[Saved data entries]
========================
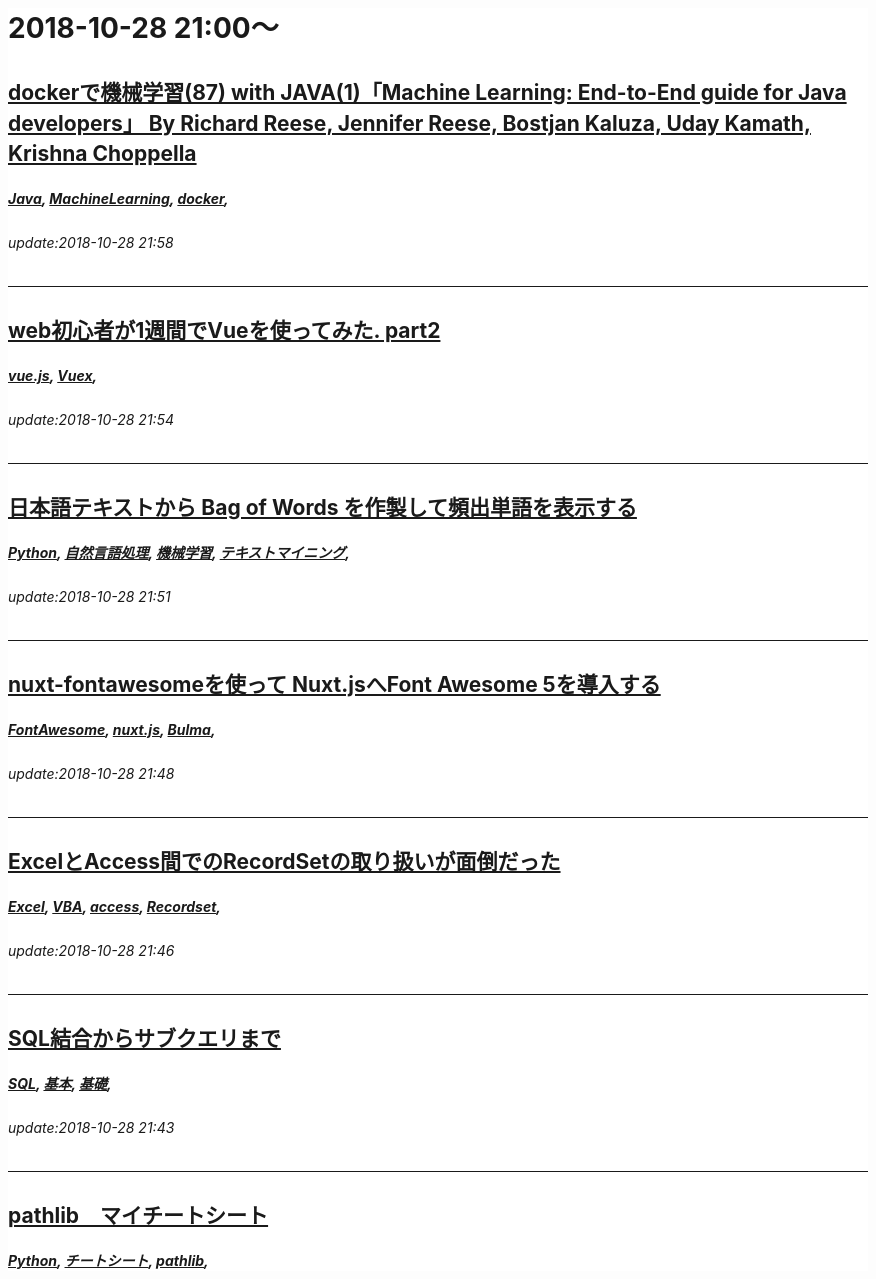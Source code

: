 


# 2018-10-28 21:00～
## [  dockerで機械学習(87) with JAVA(1)「Machine Learning: End-to-End guide for Java developers」 By Richard Reese, Jennifer Reese, Bostjan Kaluza, Uday Kamath, Krishna Choppella](https://qiita.com/kaizen_nagoya/items/2d3a4f168b4c9a28b32e)
##### [Java](https://qiita.com/tags/Java), [MachineLearning](https://qiita.com/tags/MachineLearning), [docker](https://qiita.com/tags/docker), 
###### update:2018-10-28 21:58
---
## [web初心者が1週間でVueを使ってみた. part2](https://qiita.com/binary2/items/575dedc3bea5d02a53f9)
##### [vue.js](https://qiita.com/tags/vue.js), [Vuex](https://qiita.com/tags/Vuex), 
###### update:2018-10-28 21:54
---
## [日本語テキストから Bag of Words を作製して頻出単語を表示する](https://qiita.com/MomonekoView/items/74cf7b72f5303db91c85)
##### [Python](https://qiita.com/tags/Python), [自然言語処理](https://qiita.com/tags/自然言語処理), [機械学習](https://qiita.com/tags/機械学習), [テキストマイニング](https://qiita.com/tags/テキストマイニング), 
###### update:2018-10-28 21:51
---
## [nuxt-fontawesomeを使って Nuxt.jsへFont Awesome 5を導入する](https://qiita.com/OvThAlmin/items/154e53952bc46d91d44c)
##### [FontAwesome](https://qiita.com/tags/FontAwesome), [nuxt.js](https://qiita.com/tags/nuxt.js), [Bulma](https://qiita.com/tags/Bulma), 
###### update:2018-10-28 21:48
---
## [ExcelとAccess間でのRecordSetの取り扱いが面倒だった](https://qiita.com/Mikoshiba_Kyu/items/eedad792bdb4a931ce36)
##### [Excel](https://qiita.com/tags/Excel), [VBA](https://qiita.com/tags/VBA), [access](https://qiita.com/tags/access), [Recordset](https://qiita.com/tags/Recordset), 
###### update:2018-10-28 21:46
---
## [SQL結合からサブクエリまで](https://qiita.com/yuuuking/items/9e13ebfe58643e2d1e54)
##### [SQL](https://qiita.com/tags/SQL), [基本](https://qiita.com/tags/基本), [基礎](https://qiita.com/tags/基礎), 
###### update:2018-10-28 21:43
---
## [pathlib　マイチートシート](https://qiita.com/kawagucchi_suzuki/items/66f6ac6ea1d70fb36db4)
##### [Python](https://qiita.com/tags/Python), [チートシート](https://qiita.com/tags/チートシート), [pathlib](https://qiita.com/tags/pathlib),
========================
- ASSIGNMENT: Reproduce, character for character, only the lines of the preceding data that start at the line with "###### update:2018-10-28 21:54" and end at the line with "## [日本語テキストから Bag", both included.

- RESPONSE TO THIS TASK:
###### update:2018-10-28 21:54
---
## [日本語テキストから Bag of Words を作製して頻出単語を表示する](https://qiita.com/MomonekoView/items/74cf7b72f5303db91c85)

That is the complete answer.